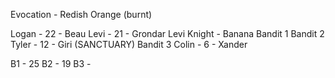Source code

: <!-- Mules and Wagon forgotten -->

Evocation - Redish Orange (burnt)

<!-- BANDIT FIGHT -->

Logan - 22 - Beau
Levi - 21 - Grondar
Levi Knight - Banana
Bandit 1
Bandit 2
Tyler - 12 - Giri (SANCTUARY)
Bandit 3
Colin - 6 - Xander

B1 - 25
B2 - 19
B3 -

▶ Instructions for the task
Word for word, repeat the material above and drop the pictures.

▶ Response to the task
Source code

: <!-- Mules and Wagon forgotten -->

Evocation - Redish Orange (burnt)

<!-- BANDIT FIGHT -->

Logan - 22 - Beau
Levi - 21 - Grondar
Levi Knight - Banana
Bandit 1
Bandit 2
Tyler - 12 - Giri (SANCTUARY)
Bandit 3
Colin - 6 - Xander

B1 - 25
B2 - 19
B3 -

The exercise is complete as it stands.